Your answer must be an exact copy of the entries below, with no pictures in it.

[Records contained in a dataset]
-.-.-

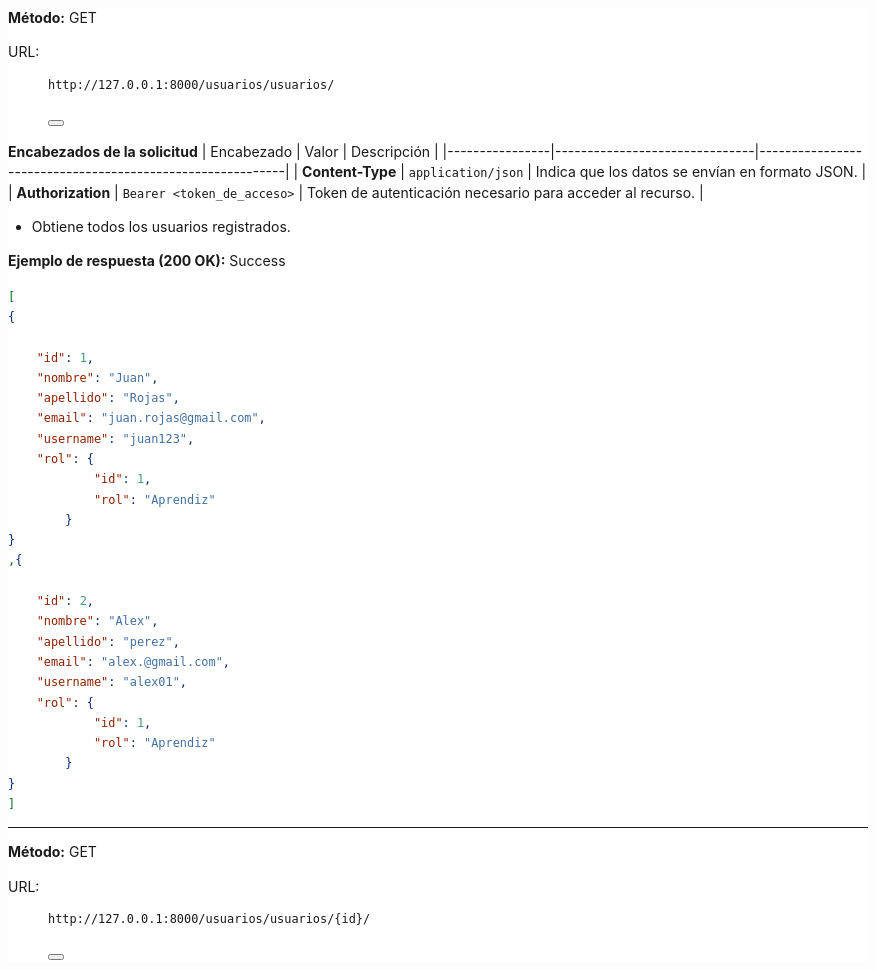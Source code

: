 
<p> <strong>Método:</strong> <span class="sl-badge success small astro-avdet4wd">GET</span>  </p>
URL:
<section id="tab-panel-58" aria-labelledby="tab-58" role="tabpanel">  <div class="expressive-code"><figure class="frame not-content"><figcaption class="header"></figcaption><pre data-language="http" tabindex="0"><code><div class="ec-line"><div class="code"><span style="--0:#D6DEEB;--1:#403F53">http://127.0.0.1:8000/usuarios/usuarios/</span></div></div></code></pre><div class="copy"><button title="Copiar al portapapeles" data-copied="¡Copiado!" data-code="http://127.0.0.1:8000/usuarios/usuarios/"><div></div></button></div></figure></div>  </section>

**Encabezados de la solicitud**
| Encabezado     | Valor                         | Descripción                                               |
|----------------|-------------------------------|-----------------------------------------------------------|
| **Content-Type** | `application/json`            | Indica que los datos se envían en formato JSON.           |
| **Authorization** | `Bearer <token_de_acceso>`    | Token de autenticación necesario para acceder al recurso. |

- Obtiene todos los usuarios registrados.

**Ejemplo de respuesta (200 OK):**
<span class="sl-badge success small astro-avdet4wd">Success</span> 

```json
[
{

    "id": 1,
    "nombre": "Juan",
    "apellido": "Rojas",
    "email": "juan.rojas@gmail.com",
    "username": "juan123",
    "rol": {
            "id": 1,
            "rol": "Aprendiz"
        }
}
,{

    "id": 2,
    "nombre": "Alex",
    "apellido": "perez",
    "email": "alex.@gmail.com",
    "username": "alex01",
    "rol": {
            "id": 1,
            "rol": "Aprendiz"
        }
}
]
```


---
<p> <strong>Método:</strong> <span class="sl-badge success small astro-avdet4wd">GET</span>  </p>
URL:
<section id="tab-panel-58" aria-labelledby="tab-58" role="tabpanel">  <div class="expressive-code"><figure class="frame not-content"><figcaption class="header"></figcaption><pre data-language="http" tabindex="0"><code><div class="ec-line"><div class="code"><span style="--0:#D6DEEB;--1:#403F53">http://127.0.0.1:8000/usuarios/usuarios/{id}/</span></div></div></code></pre><div class="copy"><button title="Copiar al portapapeles" data-copied="¡Copiado!" data-code="http://127.0.0.1:8000/usuarios/usuarios/{id}/"><div></div></button></div></figure></div>  </section>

-.-.-

- **Answer to the problem**:
Source code

: 
<p> <strong>Método:</strong> <span class="sl-badge success small astro-avdet4wd">GET</span>  </p>
URL:
<section id="tab-panel-58" aria-labelledby="tab-58" role="tabpanel">  <div class="expressive-code"><figure class="frame not-content"><figcaption class="header"></figcaption><pre data-language="http" tabindex="0"><code><div class="ec-line"><div class="code"><span style="--0:#D6DEEB;--1:#403F53">http://127.0.0.1:8000/usuarios/usuarios/</span></div></div></code></pre><div class="copy"><button title="Copiar al portapapeles" data-copied="¡Copiado!" data-code="http://127.0.0.1:8000/usuarios/usuarios/"><div></div></button></div></figure></div>  </section>

**Encabezados de la solicitud**
| Encabezado     | Valor                         | Descripción                                               |
|----------------|-------------------------------|-----------------------------------------------------------|
| **Content-Type** | `application/json`            | Indica que los datos se envían en formato JSON.           |
| **Authorization** | `Bearer <token_de_acceso>`    | Token de autenticación necesario para acceder al recurso. |

- Obtiene todos los usuarios registrados.

**Ejemplo de respuesta (200 OK):**
<span class="sl-badge success small astro-avdet4wd">Success</span> 

```json
[
{

    "id": 1,
    "nombre": "Juan",
    "apellido": "Rojas",
    "email": "juan.rojas@gmail.com",
    "username": "juan123",
    "rol": {
            "id": 1,
            "rol": "Aprendiz"
        }
}
,{

    "id": 2,
    "nombre": "Alex",
    "apellido": "perez",
    "email": "alex.@gmail.com",
    "username": "alex01",
    "rol": {
            "id": 1,
            "rol": "Aprendiz"
        }
}
]
```


---
<p> <strong>Método:</strong> <span class="sl-badge success small astro-avdet4wd">GET</span>  </p>
URL:
<section id="tab-panel-58" aria-labelledby="tab-58" role="tabpanel">  <div class="expressive-code"><figure class="frame not-content"><figcaption class="header"></figcaption><pre data-language="http" tabindex="0"><code><div class="ec-line"><div class="code"><span style="--0:#D6DEEB;--1:#403F53">http://127.0.0.1:8000/usuarios/usuarios/{id}/</span></div></div></code></pre><div class="copy"><button title="Copiar al portapapeles" data-copied="¡Copiado!" data-code="http://127.0.0.1:8000/usuarios/usuarios/{id}/"><div></div></button></div></figure></div>  </section>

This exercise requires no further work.